[Opening DATA EXTRACT section]
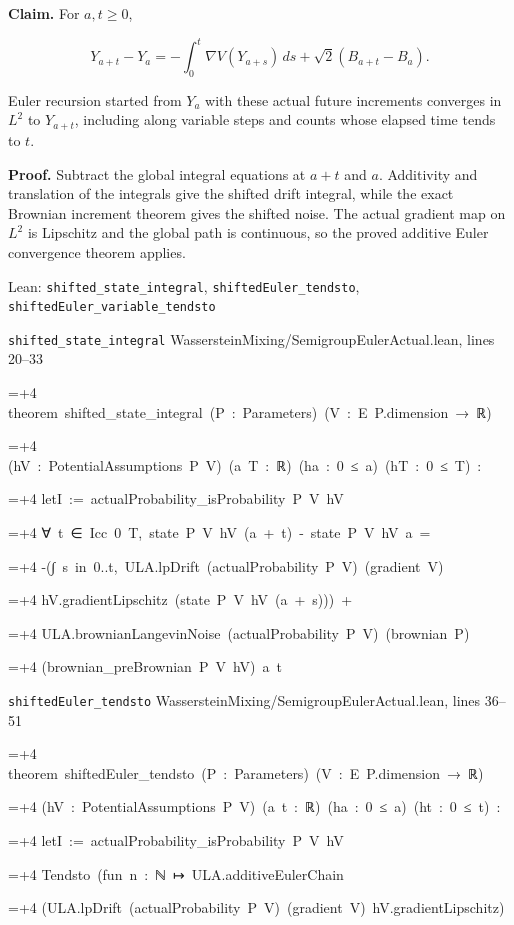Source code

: \documentclass[11pt,a4paper]{report}
\newlength{\leancharwidth}
\newenvironment{leancode}{\par\smallskip\begingroup\ttfamily\footnotesize\raggedright
  \settowidth{\leancharwidth}{M}\setlength{\parskip}{0pt}\setlength{\parindent}{0pt}
  \frenchspacing}{\par\endgroup\smallskip}
\newcommand{\leanline}[2]{\hangindent=\dimexpr#1\leancharwidth+4\leancharwidth\relax
  \hangafter=1\noindent\hspace*{#1\leancharwidth}#2\par}
\newcommand{\leansource}[1]{\par{\footnotesize\color{leanmuted}#1}\par}
\begin{document}
\textbf{Claim.} For \(a,t\ge0\),

\[Y_{a+t}-Y_a=-\int_0^t\nabla V(Y_{a+s})\,ds+\sqrt2(B_{a+t}-B_a).\]

Euler recursion started from \(Y_a\) with these actual future increments converges in \(L^2\) to \(Y_{a+t}\), including along variable steps and counts whose elapsed time tends to \(t\).



\textbf{Proof.} Subtract the global integral equations at \(a+t\) and \(a\). Additivity and translation of the integrals give the shifted drift integral, while the exact Brownian increment theorem gives the shifted noise. The actual gradient map on \(L^2\) is Lipschitz and the global path is continuous, so the proved additive Euler convergence theorem applies.

\begin{leanbox}{Lean: \texttt{shifted\_\allowbreak{}state\_\allowbreak{}integral}, \texttt{shiftedEuler\_\allowbreak{}tendsto}, \texttt{shiftedEuler\_\allowbreak{}variable\_\allowbreak{}tendsto}}
\leansource{\texttt{shifted\_\allowbreak{}state\_\allowbreak{}integral} \quad WassersteinMixing/\allowbreak{}SemigroupEulerActual.lean, lines 20–33}
\begin{leancode}
\leanline{0}{theorem\ shifted\_state\_integral\ (P\ :\ Parameters)\ (V\ :\ E\ P.dimension\ →\ ℝ)}
\leanline{4}{(hV\ :\ PotentialAssumptions\ P\ V)\ (a\ T\ :\ ℝ)\ (ha\ :\ 0\ ≤\ a)\ (hT\ :\ 0\ ≤\ T)\ :}
\leanline{4}{letI\ :=\ actualProbability\_isProbability\ P\ V\ hV}
\leanline{4}{∀\ t\ ∈\ Icc\ 0\ T,\ state\ P\ V\ hV\ (a\ +\ t)\ -\ state\ P\ V\ hV\ a\ =}
\leanline{6}{-(∫\ s\ in\ 0..t,\ ULA.lpDrift\ (actualProbability\ P\ V)\ (gradient\ V)}
\leanline{8}{hV.gradientLipschitz\ (state\ P\ V\ hV\ (a\ +\ s)))\ +}
\leanline{6}{ULA.brownianLangevinNoise\ (actualProbability\ P\ V)\ (brownian\ P)}
\leanline{8}{(brownian\_preBrownian\ P\ V\ hV)\ a\ t}
\end{leancode}
\leansource{\texttt{shiftedEuler\_\allowbreak{}tendsto} \quad WassersteinMixing/\allowbreak{}SemigroupEulerActual.lean, lines 36–51}
\begin{leancode}
\leanline{0}{theorem\ shiftedEuler\_tendsto\ (P\ :\ Parameters)\ (V\ :\ E\ P.dimension\ →\ ℝ)}
\leanline{4}{(hV\ :\ PotentialAssumptions\ P\ V)\ (a\ t\ :\ ℝ)\ (ha\ :\ 0\ ≤\ a)\ (ht\ :\ 0\ ≤\ t)\ :}
\leanline{4}{letI\ :=\ actualProbability\_isProbability\ P\ V\ hV}
\leanline{4}{Tendsto\ (fun\ n\ :\ ℕ\ ↦\ ULA.additiveEulerChain}
\leanline{6}{(ULA.lpDrift\ (actualProbability\ P\ V)\ (gradient\ V)\ hV.gradientLipschitz)}

\end{leancode}
\end{leanbox}
\end{document}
[Closing DATA EXTRACT section]
INSTRUCTIONS TO FOLLOW: For this listing, copy out every line that includes the word "leanbox".

ANSWER TO THE EXERCISE:
\begin{leanbox}{Lean: \texttt{shifted\_\allowbreak{}state\_\allowbreak{}integral}, \texttt{shiftedEuler\_\allowbreak{}tendsto}, \texttt{shiftedEuler\_\allowbreak{}variable\_\allowbreak{}tendsto}}
\end{leanbox}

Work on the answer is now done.